As the only architecture student helping curate Intentional Exposure: Photography from the Permanent Collection at the OSU Museum of Art, my experience was incredibly enriching. I was tasked with doing something that had absolutely nothing to do with my profession – writing the catalogue essays – and, overall, it was a wonderful experience! While writing certainly isn’t my area of expertise, it was still interesting trying to analyze the prominent themes in the exhibition and reflect on our experiences as a class working with the incredible photographs from the OSU Museum of Art’s collection.
Though writing essays was a challenging and refreshing change of pace, what I found most enjoyable from the whole experience was drawing those first, early concepts of the exhibition. In a way, this was the part that related most to my career in architecture; visually analyzing, finding aesthetic connections between different works, and thinking deeply about concepts that could connect the works are all things that I’ve done in my career and will continue to do professionally. However, doing those things formally for a museum exhibition as opposed to buildings was an interesting treat, especially when working with several people with backgrounds in art history.
When we were first tasked with making connections between three broad categories from the photography collection – landscape, photojournalism, and abstract – my contemporary-design-oriented mind went straight for the abstract works, making visual connections about technique and design.
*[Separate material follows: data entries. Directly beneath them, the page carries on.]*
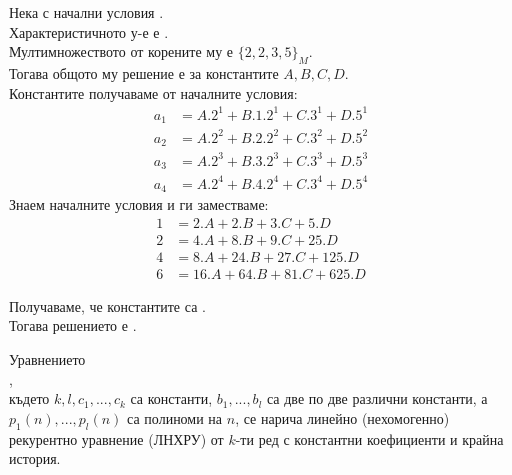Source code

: \begin{example}
    Нека  с начални условия 
    . \\
    Характеристичното у-е е . \\
    Мултимножеството от корените му е \(\{2, 2, 3, 5\}_M\). \\
    Тогава общото му решение е  за константите \(A, B, C, D\). \\
    Константите получаваме от началните условия:
    \begin{align*}
        a_1 &= A.2^1 + B.1.2^1 + C.3^1 + D.5^1 \\
        a_2 &= A.2^2 + B.2.2^2 + C.3^2 + D.5^2 \\
        a_3 &= A.2^3 + B.3.2^3 + C.3^3 + D.5^3 \\
        a_4 &= A.2^4 + B.4.2^4 + C.3^4 + D.5^4
    \end{align*}
    Знаем началните условия и ги заместваме:
    \begin{align*}
        1 &= 2.A + 2.B + 3.C + 5.D \\
        2 &= 4.A + 8.B + 9.C + 25.D \\
        4 &= 8.A + 24.B + 27.C + 125.D \\
        6 &= 16.A + 64.B + 81.C + 625.D
    \end{align*}
\end{example}

Получаваме, че константите са . \\
Тогава решението е .

\begin{definition}
    Уравнението \\
    , \\
    където \(k, l, c_1, ..., c_k\) са константи, \(b_1, ..., b_l\) са две по две различни константи, а
    \(p_1(n), ..., p_l(n)\) са полиноми на \(n\), се нарича линейно (нехомогенно) рекурентно 
    уравнение (ЛНХРУ) от \(k\)-ти ред с константни коефициенти и крайна история.
\end{definition}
After hearing the interests and connections other students were making and then arguing for the abstract works, I found that I was one of the few who shared this mindset among the class of curators.
At that point in the semester, I didn’t understand why so many people cared so much about the historical, photojournalistic works that now make up much of the exhibition. This perception was truly changed over the course of the semester as I learned more about the history of photography and began to understand what made those photojournalistic photographs, which I had hardly given a second thought to, so great. In addition to learning about the larger movements that shaped modern photography, doing my own research on photographers like Arnold Genthe made me understand that street photography can be emotional as well as documentary, as most of his photographs were incredibly invasive for his subjects in Chinatown.
Understanding historical contexts like in the photograph I got to write about, Their First Photograph, made me appreciate photography more wholly, and allowed me to begin to understand how historical photographs are beautiful and thought-provoking. For that, I’m incredibly grateful that I was able to have this experience both in curating Intentional Exposure, and in learning a bit about the history of photography – these have shaped my design career and appreciation for history greatly, and will be memorable for the rest of my life.